Q. Have you not also received considerable values in bonds or other obligations to pay money, as such profits ?—A. I have received some; I do not know what.

Q. I am inquiring simply as to your belief as to what you or your firm have received as your share of profits on contracts for the construction of this railroad. Now I ask you if it is not your belief that your firm have received, in the shape of bonds, or other obligations to pay money, considerable values as your share of such profits?—A. My impression is that we have received some values.

Q. In bonds?—A. Yes; some values.

Q. Is not that value in bonds which you have received more than a hundred thousand dollars, according to your belief?—A. I should think very likely it would be. I should like to ask Mr. Hopkins, if he were here.

Q. So should I. Is it not, according to your belief, more than $500,000 which you have received in bonds?—A. No, sir.

Q. Give us your best judgment of the amount which you have received in bonds—yourself and your partner?—A. I would like to answer that just as it is, but I have not the data, really, to give an intelligent answer to it. What is the question?

Q. I ask you to state, according to your best judgment, the values which your firm has received in bonds as your share of the profits from the contracts for the construction of the Central Pacific Railroad while you were an officer?—A. I really have not the data to give an intelligent answer. I said a hundred thousand dollars because I think it ought to be more than that.

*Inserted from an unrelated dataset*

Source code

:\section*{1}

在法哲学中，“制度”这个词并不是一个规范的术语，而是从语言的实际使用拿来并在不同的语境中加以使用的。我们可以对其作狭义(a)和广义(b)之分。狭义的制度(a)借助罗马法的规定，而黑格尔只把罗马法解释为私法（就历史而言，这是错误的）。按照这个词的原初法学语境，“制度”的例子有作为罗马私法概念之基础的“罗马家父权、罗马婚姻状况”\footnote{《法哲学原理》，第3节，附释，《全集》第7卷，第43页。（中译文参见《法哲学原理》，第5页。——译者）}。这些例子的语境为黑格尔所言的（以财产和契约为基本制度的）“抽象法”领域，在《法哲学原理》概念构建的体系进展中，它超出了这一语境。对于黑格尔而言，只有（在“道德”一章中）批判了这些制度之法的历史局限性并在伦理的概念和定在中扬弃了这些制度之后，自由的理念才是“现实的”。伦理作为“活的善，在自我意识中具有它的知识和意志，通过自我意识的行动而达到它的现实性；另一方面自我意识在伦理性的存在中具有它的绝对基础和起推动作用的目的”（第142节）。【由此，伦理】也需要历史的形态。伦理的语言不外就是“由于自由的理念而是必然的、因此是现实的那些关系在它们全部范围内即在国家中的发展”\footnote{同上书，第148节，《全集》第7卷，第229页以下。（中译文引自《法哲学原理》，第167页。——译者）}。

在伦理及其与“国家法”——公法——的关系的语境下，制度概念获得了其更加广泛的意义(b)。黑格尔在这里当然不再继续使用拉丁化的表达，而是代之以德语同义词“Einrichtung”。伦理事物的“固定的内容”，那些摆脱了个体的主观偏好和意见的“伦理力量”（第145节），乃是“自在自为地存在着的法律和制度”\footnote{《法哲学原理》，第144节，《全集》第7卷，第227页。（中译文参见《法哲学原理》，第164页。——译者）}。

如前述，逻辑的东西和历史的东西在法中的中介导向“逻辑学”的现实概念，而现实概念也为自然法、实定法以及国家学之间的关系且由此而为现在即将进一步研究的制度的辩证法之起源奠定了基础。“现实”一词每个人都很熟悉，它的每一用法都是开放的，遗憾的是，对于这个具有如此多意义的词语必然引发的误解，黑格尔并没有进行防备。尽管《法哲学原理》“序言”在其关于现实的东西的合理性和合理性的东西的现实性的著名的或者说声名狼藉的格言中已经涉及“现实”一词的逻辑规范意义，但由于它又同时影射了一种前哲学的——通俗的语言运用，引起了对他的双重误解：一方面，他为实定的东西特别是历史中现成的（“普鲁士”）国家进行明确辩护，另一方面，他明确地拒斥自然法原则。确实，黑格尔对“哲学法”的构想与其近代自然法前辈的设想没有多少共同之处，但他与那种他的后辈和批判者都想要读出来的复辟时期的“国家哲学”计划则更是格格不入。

Q. You have said that, in your judgment, it was more than $100,000 and less than $500,000. Can you state it any more nearly than that somewhere between one and five hundred thousand dollars?—A. No; I do not know that I would want to.

Q. Is it not your belief that the practical control of the Contract and Finance Company which constructed this railroad, and the practical control of the Central Pacific Railroad Company, for which it was constructed, was, at the time of the contract for its construction, and during the execution of that contract, in the same persons?—A. It is my impression.

Q. I do not know what precise meaning you give to the word "impression." I ask your belief.—A. It conveys the same idea, I suppose.

Q. The question is whether it is not your belief that the practical control of the Contract and Finance Company and of the Central Pacific Railroad Company, at the time of the making of the contract for the construction of the road, and during its execution was in the same parties ?—A. My impression is that it was. I should like to say that I spoke to a good many people to go into that road, and almost every person refused to do so; and we had great trouble in getting people.

Q. Does your company have agencies in the principal Atlantic cities, or any of them, to make contracts for freight and to look after its freight interest—?-A. We have a man in New York.

Q. Do you have any connection with that-any supervision ?—A. No, Sir; that is under the superintendent.

Q. Does your company have a treasurer or a treasury in New York ?—A. No.

Q. Where does it pay its interest ?—A. At Fisk & Hatch's, in New York.

Q. Do you have any supervision of that?—A. I generally look after it.

Q. How much looking after does it require on your part?—A. Well, I see that the money is there to pay the interest.

Q. Twice a year ?—A. Yes, Sir.

Q. The money is sent from California?—A. Yes, sir.

Q. What are the matters on this side which you say you attend to?—A. Well, I attend to buying all material. Every day I get orders from California.

Q. Material for the maintenance of the road?—A. I just got an order yesterday for ten locomotives.

Q. I do not care to go into details. I see that is an important duty. Now what other duty do you attend to besides buying material ?—A. I am president of the Chesapeake and Ohio road.

Q. I do not mean other business. You describe your office as attending to matters on this side. I want to know generally what you attend to ?—A. I do not think of anything else.

Q. Are there any other officers or servants of the road on this side except yourself, the freight agents, and the men who pay this money to the bondholders ?—A. No, sir; there are no other agents on this side.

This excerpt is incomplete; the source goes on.